Ce n’est jamais le moment. Probablement le ministre a-t-il sous-estimé les résistances à une réforme aussi importante et a-t-il commis des erreurs dans la mise en place. Mais on lui reproche bien par ailleurs, à juste titre, sa timidité dans la mise en œuvre de la refondation.
2. « La réforme a été imposée, il n’y a pas eu de véritable concertation. À chaque ministre, sa réforme. C’est politique avant tout. »
À la rigueur, on peut l’admettre pour les communes entrées dans la réforme à la rentrée 2013, mais pour 2014 ? Dans certains endroits, il y a un vrai refus de concertation de la part d’opposants à la réforme, ou une absence de débat serein où la légitimité d’élus au suffrage universel est remise en cause. Mais là où ça fonctionne le mieux, c’est vrai qu’il y a eu réelle concertation, fût-elle orageuse, surtout au début. Et puis, tout le monde se dit pour la priorité à l’éducation, non ?

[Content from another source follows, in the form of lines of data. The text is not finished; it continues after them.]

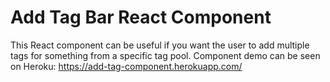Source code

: # Add Tag Bar React Component

This React component can be useful if you want the user to add multiple tags for something from a specific tag pool.
Component demo can be seen on Heroku: https://add-tag-component.herokuapp.com/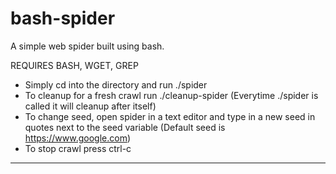 # bash-spider

A simple web spider built using bash.

REQUIRES BASH, WGET, GREP

* Simply cd into the directory and run ./spider
* To cleanup for a fresh crawl run ./cleanup-spider (Everytime ./spider is called it will cleanup after itself)
* To change seed, open spider in a text editor and type in a new seed in quotes next to the seed variable (Default seed is https://www.google.com)
* To stop crawl press ctrl-c
---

3. « La réforme coute cher à l’État comme aux collectivités territoriales, impossible en ces temps de pénurie budgétaire, et puis ça va augmenter nos impôts locaux. »

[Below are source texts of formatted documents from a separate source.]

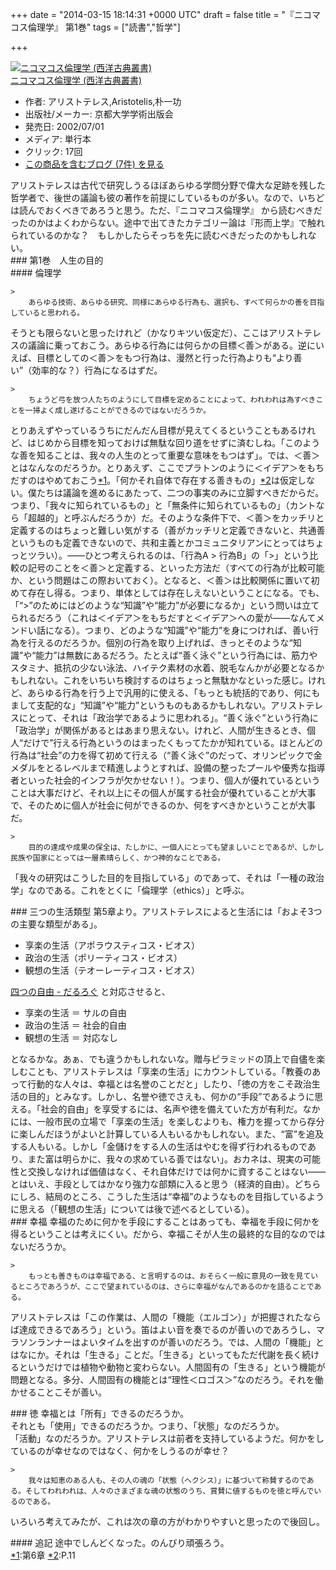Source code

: 
+++
date = "2014-03-15 18:14:31 +0000 UTC"
draft = false
title = "『ニコマコス倫理学』 第1巻"
tags = ["読書","哲学"]

+++
<div class="hatena-asin-detail"><a href="http://www.amazon.co.jp/exec/obidos/ASIN/4876981388/bestylesnet-22/"><img src="https://images-fe.ssl-images-amazon.com/images/I/312N54MBXFL._SL160_.jpg" class="hatena-asin-detail-image" alt="ニコマコス倫理学 (西洋古典叢書)" title="ニコマコス倫理学 (西洋古典叢書)"/></a><div class="hatena-asin-detail-info"><a href="http://www.amazon.co.jp/exec/obidos/ASIN/4876981388/bestylesnet-22/">ニコマコス倫理学 (西洋古典叢書)</a><ul><li><span class="hatena-asin-detail-label">作者:</span> アリストテレス,Aristotelis,朴一功</li><li><span class="hatena-asin-detail-label">出版社/メーカー:</span> 京都大学学術出版会</li><li><span class="hatena-asin-detail-label">発売日:</span> 2002/07/01</li><li><span class="hatena-asin-detail-label">メディア:</span> 単行本</li><li> <span class="hatena-asin-detail-label">クリック</span>: 17回</li><li><a href="http://d.hatena.ne.jp/asin/4876981388/bestylesnet-22" target="_blank">この商品を含むブログ (7件) を見る</a></li></ul></div><div class="hatena-asin-detail-foot"></div></div>アリストテレスは古代で研究しうるほぼあらゆる学問分野で偉大な足跡を残した哲学者で、後世の議論も彼の著作を前提にしているものが多い。なので、いちどは読んでおくべきであろうと思う。ただ、『ニコマコス倫理学』 から読むべきだったのかはよくわからない。途中で出てきたカテゴリー論は『形而上学』で触れられているのかな？　もしかしたらそっちを先に読むべきだったのかもしれない。

<div class="section">
    ### 第1巻　人生の目的
    
<div class="section">
    #### 倫理学
    
    >
        あらゆる技術、あらゆる研究、同様にあらゆる行為も、選択も、すべて何らかの善を目指していると思われる。

    
そうとも限らないと思ったけれど（かなりキツい仮定だ）、ここはアリストテレスの議論に乗っておこう。あらゆる行為には何らかの目標＜善＞がある。逆にいえば、目標としての＜善＞をもつ行為は、漫然と行った行為よりも“より善い”（効率的な？）行為になるはずだ。

    >
        ちょうど弓を放つ人たちのようにして目標を定めることによって、われわれは為すべきことを一掃よく成し遂げることができるのではないだろうか。

    
とりあえずやっているうちにだんだん目標が見えてくるということもあるけれど、はじめから目標を知っておけば無駄な回り道をせずに済むしね。「このような善を知ることは、我々の人生のとって重要な意味をもつはず」。では、＜善＞とはなんなのだろうか。とりあえず、ここでプラトンのように＜イデア＞をもちだすのはやめておこう<a href="#f-2b53a1bb" name="fn-2b53a1bb" title="第6章">*1</a>。「何かそれ自体で存在する善きもの」<a href="#f-1fef37e3" name="fn-1fef37e3" title="P.11">*2</a>は仮定しない。僕たちは議論を進めるにあたって、二つの事実のみに立脚すべきだからだ。つまり、「我々に知られているもの」と「無条件に知られているもの」（カントなら「超越的」と呼ぶんだろうか）だ。そのような条件下で、＜善＞をカッチリと定義するのはちょっと難しい気がする（善がカッチリと定義できないと、共通善というものも定義できないので、共和主義とかコミュニタリアンにとってはちょっとツラい）。――ひとつ考えられるのは、「行為A > 行為B」の「>」という比較の記号のことを＜善＞と定義する、といった方法だ（すべての行為が比較可能か、という問題はこの際おいておく）。となると、＜善＞は比較関係に置いて初めて存在し得る。つまり、単体としては存在しえないということになる。でも、「“>”のためにはどのような“知識”や“能力”が必要になるか」という問いは立てられるだろう（これは＜イデア＞をもちだすと＜イデア＞への愛が――なんてメンドい話になる）。つまり、どのような“知識”や“能力”を身につければ、善い行為を行えるのだろうか。個別の行為を取り上げれば、きっとそのような“知識”や“能力”は無数にあるだろう。たとえば“善く泳ぐ”という行為には、筋力やスタミナ、抵抗の少ない泳法、ハイテク素材の水着、脱毛なんかが必要となるかもしれない。これをいちいち検討するのはちょっと無駄かなといった感じ。けれど、あらゆる行為を行う上で汎用的に使える、「もっとも統括的であり、何にもまして支配的な」“知識”や“能力”というものもあるかもしれない。アリストテレスにとって、それは「政治学であるように思われる」。“善く泳ぐ”という行為に「政治学」が関係があるとはあまり思えない。けれど、人間が生きるとき、個人“だけで”行える行為というのはまったくもってたかが知れている。ほとんどの行為は“社会”の力を得て初めて行える（“善く泳ぐ”のだって、オリンピックで金メダルをとるレベルまで精進しようとすれば、設備の整ったプールや優秀な指導者といった社会的インフラが欠かせない！）。つまり、個人が優れているということは大事だけど、それ以上にその個人が属する社会が優れていることが大事で、そのために個人が社会に何ができるのか、何をすべきかということが大事だ。

    >
        目的の達成や成果の保全は、たしかに、一個人にとっても望ましいことであるが、しかし民族や国家にとっては一層素晴らしく、かつ神的なことである。

    
「我々の研究はこうした目的を目指している」のであって、それは「一種の政治学」なのである。これをとくに「倫理学（ethics）」と呼ぶ。

</div>
</div>
<div class="section">
    ### 三つの生活類型
    第5章より。アリストテレスによると生活には「およそ3つの主要な類型がある」。

<ul>
<li>享楽の生活（アポラウスティコス・ビオス）</li>
<li>政治の生活（ポリーティコス・ビオス）</li>
<li>観想の生活（テオーレーティコス・ビオス） </li>
</ul><a href="https://blog.daruyanagi.jp/entry/20111203/1322863938">四つの自由 - だるろぐ</a> と対応させると、

<ul>
<li>享楽の生活 ＝ サルの自由</li>
<li>政治の生活 ＝ 社会的自由</li>
<li>観想の生活 ＝ 対応なし</li>
</ul>となるかな。あぁ、でも違うかもしれないな。贈与ピラミッドの頂上で自儘を楽しむことも、アリストテレスは「享楽の生活」にカウントしている。「教養のあって行動的な人々は、幸福とは名誉のことだと」したり、「徳の方をこそ政治生活の目的」とみなす。しかし、名誉や徳でさえも、何かの“手段”であるように思える。「社会的自由」を享受するには、名声や徳を備えていた方が有利だ。なかには、一般市民の立場で「享楽の生活」を楽しむよりも、権力を握ってから存分に楽しんだほうがよいと計算している人もいるかもしれない。また、“富”を追及する人もいる。しかし「金儲けをする人の生活はやむを得ず行われるものであり、また富は明らかに、我々の求めている善ではない」。おカネは、現実の可能性と交換しなければ価値はなく、それ自体だけでは何かに資することはない――とはいえ、手段としてはかなり強力な部類に入ると思う（経済的自由）。どちらにしろ、結局のところ、こうした生活は“幸福”のようなものを目指しているように思える（「観想の生活」については後で述べるとしている）。

</div>
<div class="section">
    ### 幸福
    幸福のために何かを手段にすることはあっても、幸福を手段に何かを得るということは考えにくい。だから、幸福こそが人生の最終的な目的なのではないだろうか。

    >
        もっとも善きものは幸福である、と言明するのは、おそらく一般に意見の一致を見ているところであろうが、ここで望まれているのは、さらに幸福がなんであるのかを語ることである。

    
アリストテレスは「この作業は、人間の「機能（エルゴン）」が把握されたならば達成できるであろう」という。笛はよい音を奏でるのが善いのであろうし、マラソンランナーはよいタイムを出すのが善いのだろう。では、人間の「機能」とはなにか。それは「生きる」ことだ。「生きる」といってもただ代謝を長く続けるというだけでは植物や動物と変わらない。人間固有の「生きる」という機能が問題となる。多分、人間固有の機能とは“理性＜ロゴス＞”なのだろう。それを働かせることこそが善い。

</div>
<div class="section">
    ### 徳
    幸福とは「所有」できるのだろうか。<br/>
それとも「使用」できるのだろうか。つまり、「状態」なのだろうか。<br/>
「活動」なのだろうか。アリストテレスは前者を支持しているようだ。何かをしているのが幸せなのではなく、何かをしうるのが幸せ？

    >
        我々は知恵のある人も、その人の魂の「状態（ヘクシス）」に基づいて称賛するのである。そしてわれわれは、人々のさまざまな魂の状態のうち、賞賛に値するものを徳と呼んでいるのである。

    
いろいろ考えてみたが、これは次の章の方がわかりやすいと思ったので後回し。

<div class="section">
    #### 追記
    途中でしんどくなった。のんびり頑張ろう。

</div>
</div><div class="footnote">
<a href="#fn-2b53a1bb" name="f-2b53a1bb" class="footnote-number">*1</a><span class="footnote-delimiter">:</span><span class="footnote-text">第6章</span>
<a href="#fn-1fef37e3" name="f-1fef37e3" class="footnote-number">*2</a><span class="footnote-delimiter">:</span><span class="footnote-text">P.11</span>
</div>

Le cout, c’est une vraie question. Une question de priorité. Parfois ce cout est grossi de façon démagogique par les opposants, souvent on ne pense pas assez aux activités peu ou pas couteuses, parfois c’est un vrai problème. Il y a à définir des priorités par rapport à d’autres investissements (équipements pas forcément indispensables, dépenses excessives pour certains sports de compétition, etc.).
4. « La semaine de quatre jours ne marchait pas si mal. Aucune étude ne prouve que le retour à une cinquième journée diminuera l’échec scolaire. »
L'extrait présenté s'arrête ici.